Our spines are built
for movement. When the articulations lock in subluxation, a positive feedback
loop of joint fixation and muscle tension can maintain itself, ultimately
leading to degenerative changes of the spine and contiguous structures, interrupting
normal neurological homeostatic mechanisms. Spinal hygiene is designed to
prevent spinal subluxations and enhance the health and adaptability of our
spinal columns and nervous systems.
We will present some
of the "spine-tuning" warm-up exercises for spinal health. These
exercises are not intended to be therapeutic, any more than the basic instinctive
stretches that awakened us as infants are therapeutic. These activities are
health enhancing and health promoting in nature. They are everyday activities
that Life University strongly encourages chiropractors and their patients
everywhere to practice.
Begin each day with
just a minute or two of these activities. Use them as ergonomic "back
breaks." You wont be disappointed. Have fun without these activities.
Teach them to your children, your family and your patients to improve their
spinal and neurological health. Teaching spinal hygiene is a pure win-win
program of philanthropy.
As you enter into
this awareness, process and program of spinal hygiene, new horizons in personal
health should begin to open for you. As you achieve a healthier, more flexible,
better coordinated spinal column, all of your other physical systems, particularly
your nervous system, will also benefit. Hopefully, youll be able to
concentrate better and stay in a more positive mindset. Your immune functions
should also improve as you exercise your spinal column regularly, improve
your posture and enhance neurological balance.
Make spinal hygiene
a vibrant part of your life. You will not be disappointed! Just as you brush
your teeth regularly, exercise your spine and integrate your nervous system
regularly. The power to achieve optimal health and well-being is within you.
The potential is there for you to develop. Then, as you begin to experience
more vibrant health and well-being, share these exercises with others, your
loved ones, friends, classmates and ultimately, your patients.
Show them how to achieve
optimal health and well-being. Lead them by example. Teach them "how"
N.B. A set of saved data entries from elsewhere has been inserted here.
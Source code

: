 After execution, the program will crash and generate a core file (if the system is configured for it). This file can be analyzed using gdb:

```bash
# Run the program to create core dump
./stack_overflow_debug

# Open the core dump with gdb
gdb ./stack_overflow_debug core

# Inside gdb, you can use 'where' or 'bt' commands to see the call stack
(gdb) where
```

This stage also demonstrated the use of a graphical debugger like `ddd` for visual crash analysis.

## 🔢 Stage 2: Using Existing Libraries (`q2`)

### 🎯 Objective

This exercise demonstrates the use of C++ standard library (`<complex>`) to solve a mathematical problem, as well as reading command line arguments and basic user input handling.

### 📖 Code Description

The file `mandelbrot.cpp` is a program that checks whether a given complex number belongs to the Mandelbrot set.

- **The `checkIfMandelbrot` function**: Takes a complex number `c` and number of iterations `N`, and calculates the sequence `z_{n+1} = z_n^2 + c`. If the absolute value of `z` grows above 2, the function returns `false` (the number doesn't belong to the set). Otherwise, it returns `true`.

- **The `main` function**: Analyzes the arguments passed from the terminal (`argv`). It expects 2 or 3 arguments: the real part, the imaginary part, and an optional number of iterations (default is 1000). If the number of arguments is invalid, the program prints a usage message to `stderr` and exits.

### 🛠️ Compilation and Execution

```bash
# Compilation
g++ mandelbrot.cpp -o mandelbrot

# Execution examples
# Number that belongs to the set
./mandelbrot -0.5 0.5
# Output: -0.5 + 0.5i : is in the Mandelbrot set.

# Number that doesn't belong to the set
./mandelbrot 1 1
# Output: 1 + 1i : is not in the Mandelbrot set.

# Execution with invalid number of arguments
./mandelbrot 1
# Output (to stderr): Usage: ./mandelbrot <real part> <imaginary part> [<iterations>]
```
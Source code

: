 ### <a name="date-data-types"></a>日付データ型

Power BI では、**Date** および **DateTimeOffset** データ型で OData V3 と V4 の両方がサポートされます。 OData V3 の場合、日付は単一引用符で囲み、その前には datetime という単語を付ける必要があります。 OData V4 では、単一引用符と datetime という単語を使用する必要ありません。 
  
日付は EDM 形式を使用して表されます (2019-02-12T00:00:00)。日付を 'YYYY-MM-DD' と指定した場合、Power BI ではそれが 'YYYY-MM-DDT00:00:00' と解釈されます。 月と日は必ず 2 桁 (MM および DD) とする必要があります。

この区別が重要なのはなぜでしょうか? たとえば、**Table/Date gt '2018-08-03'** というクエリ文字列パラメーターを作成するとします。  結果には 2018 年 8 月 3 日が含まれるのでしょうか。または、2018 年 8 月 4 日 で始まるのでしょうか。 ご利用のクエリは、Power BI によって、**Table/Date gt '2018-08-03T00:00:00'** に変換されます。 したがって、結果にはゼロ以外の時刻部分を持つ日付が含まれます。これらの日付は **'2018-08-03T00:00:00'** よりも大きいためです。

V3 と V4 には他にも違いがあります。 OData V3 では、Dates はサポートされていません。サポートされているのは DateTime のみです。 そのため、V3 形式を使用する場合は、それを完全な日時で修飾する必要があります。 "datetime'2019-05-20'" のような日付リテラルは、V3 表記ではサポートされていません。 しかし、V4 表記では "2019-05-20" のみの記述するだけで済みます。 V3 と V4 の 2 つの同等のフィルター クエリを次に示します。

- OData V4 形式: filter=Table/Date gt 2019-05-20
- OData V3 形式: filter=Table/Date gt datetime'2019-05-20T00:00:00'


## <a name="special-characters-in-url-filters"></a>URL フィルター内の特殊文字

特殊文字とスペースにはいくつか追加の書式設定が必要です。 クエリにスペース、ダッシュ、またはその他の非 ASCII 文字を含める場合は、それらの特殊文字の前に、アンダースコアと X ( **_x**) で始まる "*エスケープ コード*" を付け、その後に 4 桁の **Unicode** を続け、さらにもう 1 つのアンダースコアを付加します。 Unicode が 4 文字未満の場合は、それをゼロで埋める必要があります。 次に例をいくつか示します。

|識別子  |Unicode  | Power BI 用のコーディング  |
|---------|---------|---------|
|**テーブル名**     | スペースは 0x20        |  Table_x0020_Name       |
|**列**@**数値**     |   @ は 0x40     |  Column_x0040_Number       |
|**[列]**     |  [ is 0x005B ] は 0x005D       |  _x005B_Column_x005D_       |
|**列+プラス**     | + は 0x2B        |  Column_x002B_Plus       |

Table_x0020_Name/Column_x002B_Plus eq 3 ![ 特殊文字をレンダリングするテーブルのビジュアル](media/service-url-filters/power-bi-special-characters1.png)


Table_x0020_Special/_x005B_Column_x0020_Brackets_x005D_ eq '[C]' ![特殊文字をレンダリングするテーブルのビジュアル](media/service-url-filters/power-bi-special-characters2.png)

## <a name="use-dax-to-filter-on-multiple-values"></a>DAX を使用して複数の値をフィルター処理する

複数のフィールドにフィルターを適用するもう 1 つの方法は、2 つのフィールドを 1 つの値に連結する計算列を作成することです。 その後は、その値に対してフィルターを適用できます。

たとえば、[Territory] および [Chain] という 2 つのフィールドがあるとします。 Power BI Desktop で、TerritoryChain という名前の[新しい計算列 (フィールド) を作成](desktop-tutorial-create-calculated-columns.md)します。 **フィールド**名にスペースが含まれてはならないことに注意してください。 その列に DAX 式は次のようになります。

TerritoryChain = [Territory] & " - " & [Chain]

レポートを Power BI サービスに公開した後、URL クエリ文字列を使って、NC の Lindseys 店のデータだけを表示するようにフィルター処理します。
to fish, instead of just "giving" them a fish. Empower them with
the concept of health from the inside-out.
You are embarking
on an exciting journey of self health empowerment! You can find joy in this
journey, if you approach it with an attitude of positive expectancy. This
is our hope for you!
Personal
Empowerment
The central active
agents in spinal hygiene are patients who realize the importance of spinal
health and neurological balance and have committed to share responsibility
for their spinal health in conjunction with their chiropractor.
The goals of spinal
hygiene are to maintain:
a flexible,
resilient, strong spinal column;
a healthy nervous
system free of structural and functional interference; and
a state of
optimal health and well-being.
General guidelines
for performing spinal exercises include:
1. "Make haste
slowly!"
2. Dont do too
much too soon.
3. Make sure you warm-up
properly before doing intensive spinal stretching or strengthening.
4. Move it and use
it, or lose it!
5. Are we having fun
yet? Were supposed to!
6. Balance is more
than just a seven-letter word. It is a core concept of exercise and of health.
7. If you begin to
experience radiating arm, leg, or back pain, stop exercising and rest.
When exercising, you
can wear lightweight running or cross-training shoes.
Spine-Tuning/The
Spinal Warm-Up
The purpose of spine-tuning
is to enhance the resiliency, strength and flexibility of your spinal column
and related muscles and ligaments. In addition, these exercises are designed
to integrate your brain functions, tune your nervous system, increase blood
flow, loosen muscles and joints, activate your immune system, prevent injuries
and improve posture.
Spine-tuning chiefly
consists of integrative exercises that are designed to be fun. Through spine-tuning,
you will be learning a new set of positive health habits. Spine tuning is
a health gift, designed to be shared with everyone. It should become second
nature to us, like brushing our teeth.
Focal points for performing
exercises are:
1. Focus on your spine.
2. Breathe in fully
and deeply when you stretch your spine backward in extension, and breathe
out easily when you flex your spine forward.
3. Move in a smooth,
fluid manner.
4. Repeat each activity
3-10 times, depending upon the desired duration.
5. If you experience
pain at any time, stop and rest. If pain persists, patients should consult
their chiropractor.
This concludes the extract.